The slide in European prices is more likely to reflect strong production and greater trade within the European market than the impact of the Russian ban on pig meat exports.

"Eurostat trade data shows that EU pork shipments to third countries grew 0.5 per cent year-on-year in May as the decline in sales to Russia was fully offset by an expansion into a wide range of markets including Korea, Japan, the Philippines, Australia, Serbia and the USA," commented Mr Macdonald. "Meanwhile, pork trade between the 28 Member States of the EU was above 2013 levels throughout the first five months of this year, and ran 1.5 per cent higher in May."

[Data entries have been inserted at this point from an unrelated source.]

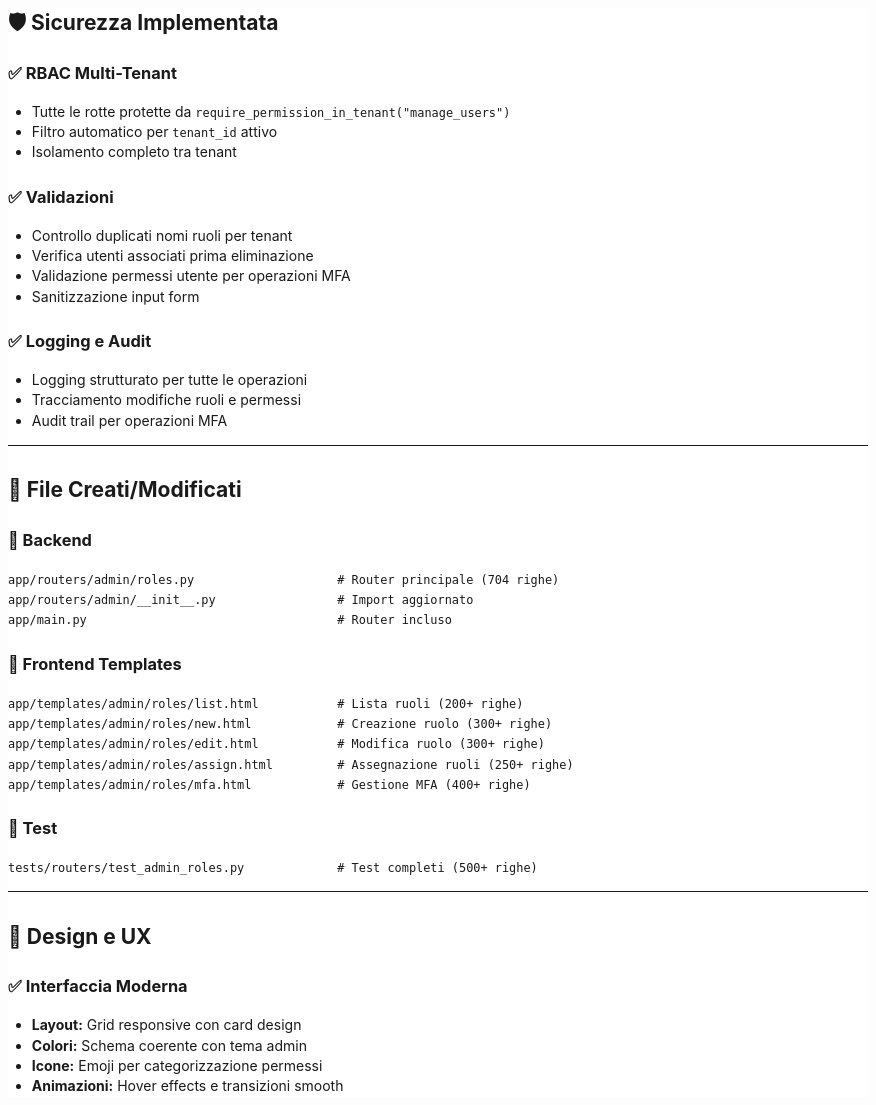 
## 🛡️ Sicurezza Implementata

### ✅ RBAC Multi-Tenant
- Tutte le rotte protette da `require_permission_in_tenant("manage_users")`
- Filtro automatico per `tenant_id` attivo
- Isolamento completo tra tenant

### ✅ Validazioni
- Controllo duplicati nomi ruoli per tenant
- Verifica utenti associati prima eliminazione
- Validazione permessi utente per operazioni MFA
- Sanitizzazione input form

### ✅ Logging e Audit
- Logging strutturato per tutte le operazioni
- Tracciamento modifiche ruoli e permessi
- Audit trail per operazioni MFA

---

## 📁 File Creati/Modificati

### 🔧 Backend
```
app/routers/admin/roles.py                    # Router principale (704 righe)
app/routers/admin/__init__.py                 # Import aggiornato
app/main.py                                   # Router incluso
```

### 🎨 Frontend Templates
```
app/templates/admin/roles/list.html           # Lista ruoli (200+ righe)
app/templates/admin/roles/new.html            # Creazione ruolo (300+ righe)
app/templates/admin/roles/edit.html           # Modifica ruolo (300+ righe)
app/templates/admin/roles/assign.html         # Assegnazione ruoli (250+ righe)
app/templates/admin/roles/mfa.html            # Gestione MFA (400+ righe)
```

### 🧪 Test
```
tests/routers/test_admin_roles.py             # Test completi (500+ righe)
```

---

## 🎨 Design e UX

### ✅ Interfaccia Moderna
- **Layout:** Grid responsive con card design
- **Colori:** Schema coerente con tema admin
- **Icone:** Emoji per categorizzazione permessi
- **Animazioni:** Hover effects e transizioni smooth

Nevertheless, the recent decline in producer prices will have been manageable for most producers given the developments in feeding costs. Comparing feed costs now with those of late March 2013, the last time producer prices were at current levels, shows a 45 per cent decline for wheat and barley prices and a 12 per cent decline for soyameal.

Taking a longer-term view, UK sow slaughterings have been 3 per cent lower in the first seven months of 2014, compared with a marginal contraction of the UK sow herd reported in December.

"This suggests that producers are rebuilding herds to take advantage of the better margins achievable due to much lower feed costs," said Mr Macdonald. "Furthermore, considerable investment carried out in recent years has seen each sow producing more piglets, suggesting additional production growth is likely in 2015."